How to complete this task:
Find every line below where the string "file" shows up, and copy those lines.

Data extracts:
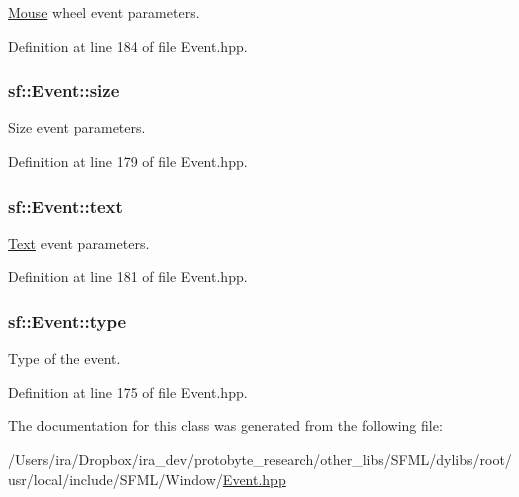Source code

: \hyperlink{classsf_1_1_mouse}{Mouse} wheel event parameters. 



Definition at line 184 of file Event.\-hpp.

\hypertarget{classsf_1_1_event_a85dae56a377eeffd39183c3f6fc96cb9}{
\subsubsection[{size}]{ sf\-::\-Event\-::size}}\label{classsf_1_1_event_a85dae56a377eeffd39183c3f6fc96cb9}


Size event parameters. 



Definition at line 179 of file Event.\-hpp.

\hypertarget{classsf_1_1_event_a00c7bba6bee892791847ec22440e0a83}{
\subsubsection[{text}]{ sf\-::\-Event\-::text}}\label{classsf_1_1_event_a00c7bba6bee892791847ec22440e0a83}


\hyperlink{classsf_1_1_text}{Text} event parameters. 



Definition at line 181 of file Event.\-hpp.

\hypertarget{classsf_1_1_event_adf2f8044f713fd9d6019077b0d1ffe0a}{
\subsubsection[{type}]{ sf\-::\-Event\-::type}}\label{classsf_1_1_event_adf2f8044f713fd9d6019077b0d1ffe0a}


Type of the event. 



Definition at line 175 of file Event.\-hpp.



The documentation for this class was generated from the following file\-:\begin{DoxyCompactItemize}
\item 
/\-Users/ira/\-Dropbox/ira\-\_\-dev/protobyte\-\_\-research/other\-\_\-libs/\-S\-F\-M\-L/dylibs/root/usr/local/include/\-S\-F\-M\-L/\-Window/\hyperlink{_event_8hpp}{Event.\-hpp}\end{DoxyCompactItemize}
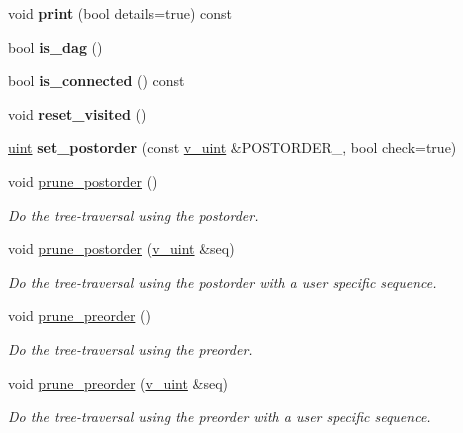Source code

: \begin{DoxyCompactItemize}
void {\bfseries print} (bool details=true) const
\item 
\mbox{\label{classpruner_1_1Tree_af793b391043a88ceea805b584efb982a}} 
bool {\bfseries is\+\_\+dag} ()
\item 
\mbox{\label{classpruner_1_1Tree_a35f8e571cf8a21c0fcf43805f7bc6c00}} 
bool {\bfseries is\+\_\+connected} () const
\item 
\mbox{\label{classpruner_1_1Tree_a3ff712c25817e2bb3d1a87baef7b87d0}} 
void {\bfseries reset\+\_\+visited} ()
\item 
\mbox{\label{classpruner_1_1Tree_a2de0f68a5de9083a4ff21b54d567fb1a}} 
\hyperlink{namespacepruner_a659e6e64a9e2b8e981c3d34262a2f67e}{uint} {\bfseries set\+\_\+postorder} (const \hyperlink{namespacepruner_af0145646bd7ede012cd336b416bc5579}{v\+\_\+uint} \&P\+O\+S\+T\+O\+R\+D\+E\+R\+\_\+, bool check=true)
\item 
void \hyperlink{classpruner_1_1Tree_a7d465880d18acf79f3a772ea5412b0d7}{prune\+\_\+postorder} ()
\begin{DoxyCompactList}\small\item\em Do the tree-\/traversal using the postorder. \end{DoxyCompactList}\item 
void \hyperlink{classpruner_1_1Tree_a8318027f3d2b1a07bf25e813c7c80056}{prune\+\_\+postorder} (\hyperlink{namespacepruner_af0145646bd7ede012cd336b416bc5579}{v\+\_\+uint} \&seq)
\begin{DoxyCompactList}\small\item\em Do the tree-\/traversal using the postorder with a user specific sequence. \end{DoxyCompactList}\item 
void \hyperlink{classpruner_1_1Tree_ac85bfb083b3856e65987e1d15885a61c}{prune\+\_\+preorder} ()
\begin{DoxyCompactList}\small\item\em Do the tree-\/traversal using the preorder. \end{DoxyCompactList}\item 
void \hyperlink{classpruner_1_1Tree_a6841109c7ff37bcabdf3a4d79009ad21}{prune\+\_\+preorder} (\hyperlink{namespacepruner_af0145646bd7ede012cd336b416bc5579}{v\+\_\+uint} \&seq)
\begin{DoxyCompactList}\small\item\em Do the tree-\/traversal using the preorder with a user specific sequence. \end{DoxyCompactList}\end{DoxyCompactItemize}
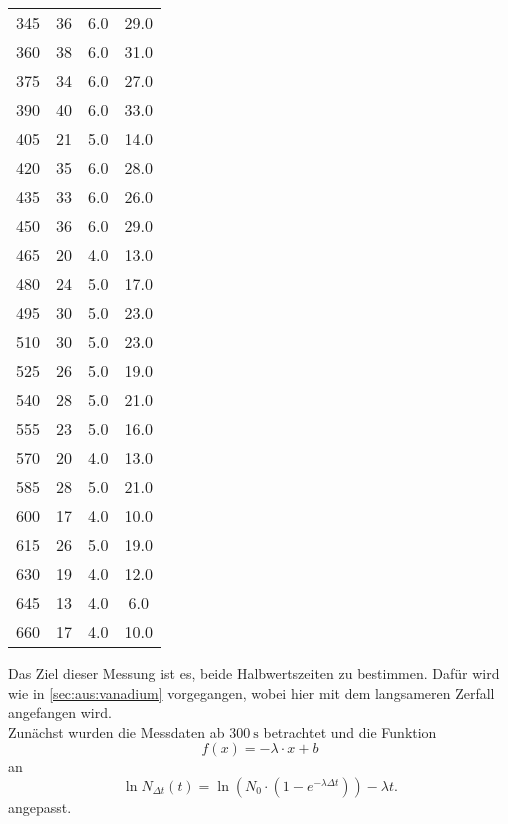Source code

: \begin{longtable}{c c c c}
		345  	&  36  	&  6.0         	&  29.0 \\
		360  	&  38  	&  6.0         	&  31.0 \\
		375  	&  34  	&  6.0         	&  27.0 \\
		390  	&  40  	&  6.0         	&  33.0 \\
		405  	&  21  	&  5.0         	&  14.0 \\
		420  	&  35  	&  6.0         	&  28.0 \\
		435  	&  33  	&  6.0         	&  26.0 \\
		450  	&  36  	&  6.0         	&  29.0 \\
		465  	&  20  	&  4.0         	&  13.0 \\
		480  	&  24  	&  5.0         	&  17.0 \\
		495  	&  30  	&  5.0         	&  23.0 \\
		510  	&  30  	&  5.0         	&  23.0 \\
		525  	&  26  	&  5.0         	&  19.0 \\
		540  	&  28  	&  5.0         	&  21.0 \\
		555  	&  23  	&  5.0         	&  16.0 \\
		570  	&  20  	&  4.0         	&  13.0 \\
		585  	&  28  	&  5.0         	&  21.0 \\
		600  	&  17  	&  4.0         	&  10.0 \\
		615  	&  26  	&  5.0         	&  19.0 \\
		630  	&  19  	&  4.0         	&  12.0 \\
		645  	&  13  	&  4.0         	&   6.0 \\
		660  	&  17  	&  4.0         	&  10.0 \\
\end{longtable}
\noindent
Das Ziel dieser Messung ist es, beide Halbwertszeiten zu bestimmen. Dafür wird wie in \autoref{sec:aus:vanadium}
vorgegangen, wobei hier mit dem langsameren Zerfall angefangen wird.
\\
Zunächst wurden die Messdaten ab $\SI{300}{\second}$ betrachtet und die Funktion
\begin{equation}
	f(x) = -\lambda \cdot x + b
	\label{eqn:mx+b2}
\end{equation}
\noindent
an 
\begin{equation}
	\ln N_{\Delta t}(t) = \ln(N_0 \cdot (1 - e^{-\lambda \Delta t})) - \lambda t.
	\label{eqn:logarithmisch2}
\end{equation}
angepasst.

* * *

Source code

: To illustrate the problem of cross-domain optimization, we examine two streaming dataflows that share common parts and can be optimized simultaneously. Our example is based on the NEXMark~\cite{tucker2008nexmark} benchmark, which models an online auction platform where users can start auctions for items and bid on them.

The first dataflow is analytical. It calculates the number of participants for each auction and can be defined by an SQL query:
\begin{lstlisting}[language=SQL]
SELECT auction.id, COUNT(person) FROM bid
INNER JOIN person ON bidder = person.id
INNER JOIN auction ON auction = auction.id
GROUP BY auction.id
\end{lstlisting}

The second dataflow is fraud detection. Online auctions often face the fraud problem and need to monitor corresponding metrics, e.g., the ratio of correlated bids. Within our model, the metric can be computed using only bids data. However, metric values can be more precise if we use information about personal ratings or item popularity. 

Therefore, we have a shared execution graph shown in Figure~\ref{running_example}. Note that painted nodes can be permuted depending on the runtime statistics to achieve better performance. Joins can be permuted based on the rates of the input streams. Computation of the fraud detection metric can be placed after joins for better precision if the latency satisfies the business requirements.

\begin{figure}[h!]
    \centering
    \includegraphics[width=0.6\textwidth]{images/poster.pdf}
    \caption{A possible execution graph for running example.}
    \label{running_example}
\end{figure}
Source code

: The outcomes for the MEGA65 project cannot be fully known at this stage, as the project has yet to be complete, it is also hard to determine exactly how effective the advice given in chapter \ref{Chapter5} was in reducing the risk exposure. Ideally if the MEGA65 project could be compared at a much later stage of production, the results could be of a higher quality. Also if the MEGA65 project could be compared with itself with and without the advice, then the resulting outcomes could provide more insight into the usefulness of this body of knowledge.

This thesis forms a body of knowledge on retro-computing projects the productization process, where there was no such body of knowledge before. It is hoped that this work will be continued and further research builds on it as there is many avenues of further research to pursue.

Answer area:
Definition at line 184 of file Event.\-hpp.
Definition at line 179 of file Event.\-hpp.
Definition at line 181 of file Event.\-hpp.
Definition at line 175 of file Event.\-hpp.
The documentation for this class was generated from the following file\-:\begin{DoxyCompactItemize}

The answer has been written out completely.